Despite generally enjoying this tale, there were several things that bothered me about it. (1) Bruno's development from simple chimp to super-intellectual happens in a more or less magical fashion; no plausible explanation for this transition is really offered. (2) Bruno repeatedly describes his intense love affair with Lydia Littlemore, the research assistant who essentially adopts him but Lydia is almost non-existent as a character. She has very few speaking lines and their entire "relationship" occurs almost exclusively through Bruno's simple assertions. This seemed so odd that I began to suspect that Bruno was an unreliable narrator.
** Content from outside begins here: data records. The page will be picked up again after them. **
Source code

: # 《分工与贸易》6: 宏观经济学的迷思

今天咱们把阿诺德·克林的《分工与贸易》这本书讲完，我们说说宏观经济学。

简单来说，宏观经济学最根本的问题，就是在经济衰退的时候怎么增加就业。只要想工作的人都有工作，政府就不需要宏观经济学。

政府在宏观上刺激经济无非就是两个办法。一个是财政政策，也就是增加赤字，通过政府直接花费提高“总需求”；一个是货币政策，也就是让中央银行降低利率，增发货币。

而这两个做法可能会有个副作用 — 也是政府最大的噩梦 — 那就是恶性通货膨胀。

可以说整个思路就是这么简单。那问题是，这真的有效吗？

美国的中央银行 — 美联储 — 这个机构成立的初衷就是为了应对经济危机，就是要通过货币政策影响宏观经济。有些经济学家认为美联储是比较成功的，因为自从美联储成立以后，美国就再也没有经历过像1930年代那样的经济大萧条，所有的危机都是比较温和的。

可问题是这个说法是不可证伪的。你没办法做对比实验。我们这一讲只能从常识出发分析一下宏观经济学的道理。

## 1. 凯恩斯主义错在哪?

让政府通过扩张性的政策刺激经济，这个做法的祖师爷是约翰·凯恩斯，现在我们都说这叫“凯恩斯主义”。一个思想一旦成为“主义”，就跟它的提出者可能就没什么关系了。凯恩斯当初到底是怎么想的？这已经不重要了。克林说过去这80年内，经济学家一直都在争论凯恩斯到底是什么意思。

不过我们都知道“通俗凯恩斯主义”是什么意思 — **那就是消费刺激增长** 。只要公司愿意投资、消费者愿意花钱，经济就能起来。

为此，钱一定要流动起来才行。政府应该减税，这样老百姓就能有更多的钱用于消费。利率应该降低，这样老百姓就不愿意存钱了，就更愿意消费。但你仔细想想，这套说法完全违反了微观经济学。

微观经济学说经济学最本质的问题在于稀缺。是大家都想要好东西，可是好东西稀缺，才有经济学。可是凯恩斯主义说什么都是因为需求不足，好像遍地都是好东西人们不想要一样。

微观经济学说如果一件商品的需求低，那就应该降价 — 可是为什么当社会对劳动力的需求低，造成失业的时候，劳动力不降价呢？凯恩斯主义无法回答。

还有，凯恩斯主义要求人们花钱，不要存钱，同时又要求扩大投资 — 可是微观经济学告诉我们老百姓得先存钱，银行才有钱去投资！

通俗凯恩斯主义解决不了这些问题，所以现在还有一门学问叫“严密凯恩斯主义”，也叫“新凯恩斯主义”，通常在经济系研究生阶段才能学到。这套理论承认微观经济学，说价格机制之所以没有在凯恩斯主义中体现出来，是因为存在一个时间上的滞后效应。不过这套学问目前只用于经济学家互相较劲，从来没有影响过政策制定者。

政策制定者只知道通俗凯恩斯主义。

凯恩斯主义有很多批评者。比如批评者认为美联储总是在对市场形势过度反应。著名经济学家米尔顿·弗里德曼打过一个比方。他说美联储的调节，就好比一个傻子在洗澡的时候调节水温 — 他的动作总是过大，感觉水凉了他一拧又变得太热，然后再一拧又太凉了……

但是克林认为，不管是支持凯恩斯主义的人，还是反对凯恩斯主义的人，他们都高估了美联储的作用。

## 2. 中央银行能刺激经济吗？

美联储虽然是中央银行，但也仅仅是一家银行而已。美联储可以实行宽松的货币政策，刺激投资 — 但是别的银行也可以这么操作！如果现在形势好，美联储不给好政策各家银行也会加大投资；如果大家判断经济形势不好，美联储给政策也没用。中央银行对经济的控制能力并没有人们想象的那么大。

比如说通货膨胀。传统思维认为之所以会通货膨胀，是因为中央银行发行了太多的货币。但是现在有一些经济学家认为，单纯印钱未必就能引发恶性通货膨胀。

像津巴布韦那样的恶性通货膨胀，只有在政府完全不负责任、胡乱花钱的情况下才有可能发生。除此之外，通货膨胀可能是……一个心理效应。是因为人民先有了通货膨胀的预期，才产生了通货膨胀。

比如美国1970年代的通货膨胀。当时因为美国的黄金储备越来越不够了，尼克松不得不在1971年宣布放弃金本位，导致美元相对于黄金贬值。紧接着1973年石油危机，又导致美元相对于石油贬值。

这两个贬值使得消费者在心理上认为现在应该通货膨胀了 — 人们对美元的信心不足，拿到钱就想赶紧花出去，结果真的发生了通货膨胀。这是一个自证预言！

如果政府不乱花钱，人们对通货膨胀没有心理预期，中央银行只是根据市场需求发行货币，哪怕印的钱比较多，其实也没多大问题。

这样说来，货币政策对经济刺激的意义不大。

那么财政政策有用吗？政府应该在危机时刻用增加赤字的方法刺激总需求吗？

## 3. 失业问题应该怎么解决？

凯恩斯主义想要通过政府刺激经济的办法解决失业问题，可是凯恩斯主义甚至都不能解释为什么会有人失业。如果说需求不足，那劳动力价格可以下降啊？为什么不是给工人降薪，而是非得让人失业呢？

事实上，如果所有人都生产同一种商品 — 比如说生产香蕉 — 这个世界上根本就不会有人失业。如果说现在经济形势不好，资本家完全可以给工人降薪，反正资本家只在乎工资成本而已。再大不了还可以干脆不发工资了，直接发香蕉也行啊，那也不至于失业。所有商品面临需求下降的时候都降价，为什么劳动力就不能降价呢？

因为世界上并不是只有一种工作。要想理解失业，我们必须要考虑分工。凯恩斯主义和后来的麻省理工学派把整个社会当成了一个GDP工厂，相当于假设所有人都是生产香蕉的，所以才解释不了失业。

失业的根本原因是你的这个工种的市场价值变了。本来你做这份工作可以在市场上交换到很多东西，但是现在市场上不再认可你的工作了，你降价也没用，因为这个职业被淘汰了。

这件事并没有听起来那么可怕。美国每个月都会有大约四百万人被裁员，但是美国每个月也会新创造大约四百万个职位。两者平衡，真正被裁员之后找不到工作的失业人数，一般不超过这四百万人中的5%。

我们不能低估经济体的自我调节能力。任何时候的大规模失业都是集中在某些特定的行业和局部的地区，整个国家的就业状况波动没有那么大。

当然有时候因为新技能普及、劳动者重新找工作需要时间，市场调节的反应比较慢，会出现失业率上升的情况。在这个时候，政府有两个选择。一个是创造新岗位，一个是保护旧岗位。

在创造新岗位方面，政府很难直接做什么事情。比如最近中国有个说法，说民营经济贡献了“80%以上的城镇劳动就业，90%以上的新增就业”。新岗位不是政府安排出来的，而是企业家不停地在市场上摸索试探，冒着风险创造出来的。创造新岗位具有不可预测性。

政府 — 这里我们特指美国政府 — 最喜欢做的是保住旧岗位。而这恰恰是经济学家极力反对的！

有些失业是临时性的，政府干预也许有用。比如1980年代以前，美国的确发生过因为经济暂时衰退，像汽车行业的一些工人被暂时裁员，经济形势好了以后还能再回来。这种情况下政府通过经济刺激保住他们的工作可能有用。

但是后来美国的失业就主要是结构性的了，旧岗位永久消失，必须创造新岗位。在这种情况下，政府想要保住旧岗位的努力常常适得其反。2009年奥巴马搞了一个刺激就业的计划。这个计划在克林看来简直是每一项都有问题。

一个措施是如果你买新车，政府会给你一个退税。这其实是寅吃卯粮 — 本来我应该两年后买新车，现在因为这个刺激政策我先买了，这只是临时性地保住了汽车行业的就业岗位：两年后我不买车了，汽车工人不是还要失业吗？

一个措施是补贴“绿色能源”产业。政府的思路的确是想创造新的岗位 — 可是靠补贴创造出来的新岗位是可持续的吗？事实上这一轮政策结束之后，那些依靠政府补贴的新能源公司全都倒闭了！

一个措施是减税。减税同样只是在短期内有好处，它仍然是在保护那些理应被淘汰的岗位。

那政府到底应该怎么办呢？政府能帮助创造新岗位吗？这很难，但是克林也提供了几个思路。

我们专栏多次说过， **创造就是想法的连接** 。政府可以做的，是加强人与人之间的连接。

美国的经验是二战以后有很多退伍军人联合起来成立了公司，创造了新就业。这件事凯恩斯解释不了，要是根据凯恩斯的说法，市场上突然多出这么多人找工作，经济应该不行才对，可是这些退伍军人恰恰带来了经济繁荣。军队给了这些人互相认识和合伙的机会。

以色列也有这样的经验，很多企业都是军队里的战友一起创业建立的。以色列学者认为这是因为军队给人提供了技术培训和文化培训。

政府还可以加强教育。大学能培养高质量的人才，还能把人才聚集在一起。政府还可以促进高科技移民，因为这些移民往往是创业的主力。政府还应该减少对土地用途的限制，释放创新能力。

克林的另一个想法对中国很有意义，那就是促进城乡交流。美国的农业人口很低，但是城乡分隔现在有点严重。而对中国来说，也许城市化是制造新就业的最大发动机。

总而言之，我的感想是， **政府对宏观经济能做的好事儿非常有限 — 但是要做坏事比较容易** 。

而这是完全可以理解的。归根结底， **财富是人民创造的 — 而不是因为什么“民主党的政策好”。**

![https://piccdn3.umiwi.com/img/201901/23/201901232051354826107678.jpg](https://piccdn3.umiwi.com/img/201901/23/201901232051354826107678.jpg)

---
I began to think that he was simply making the whole thing up. (3) Almost no attempt is made by the author to deal with the realities of a talking chimp making his way through the human world. For instance, at one point, Bruno has to get help for an unconscious Lydia and runs to an upstairs neighbor asking for an ambulance to be called. No account is given of the neighbor's reaction to being greeted by a talking chimp. Bruno simply says "it may have happened this way", hinting perhaps that it didn't. Again, the possibility of an unreliable narrator is raised...but is never resolved. (4) the physical relationship that's described between Bruno and Lydia has an outcome that is simply biologically impossible. Again, no explanation. (5) There is graphic detail in this novel that is sometimes simply over-the-top, particularly in the opening chapters describing Bruno's life as a typical zoo-kept chimp.
Despite these significant flaws, this is still an enjoyable and well-written (if not perfectly plotted) read. Hale is clearly a talented writer and I look forward to his next effort.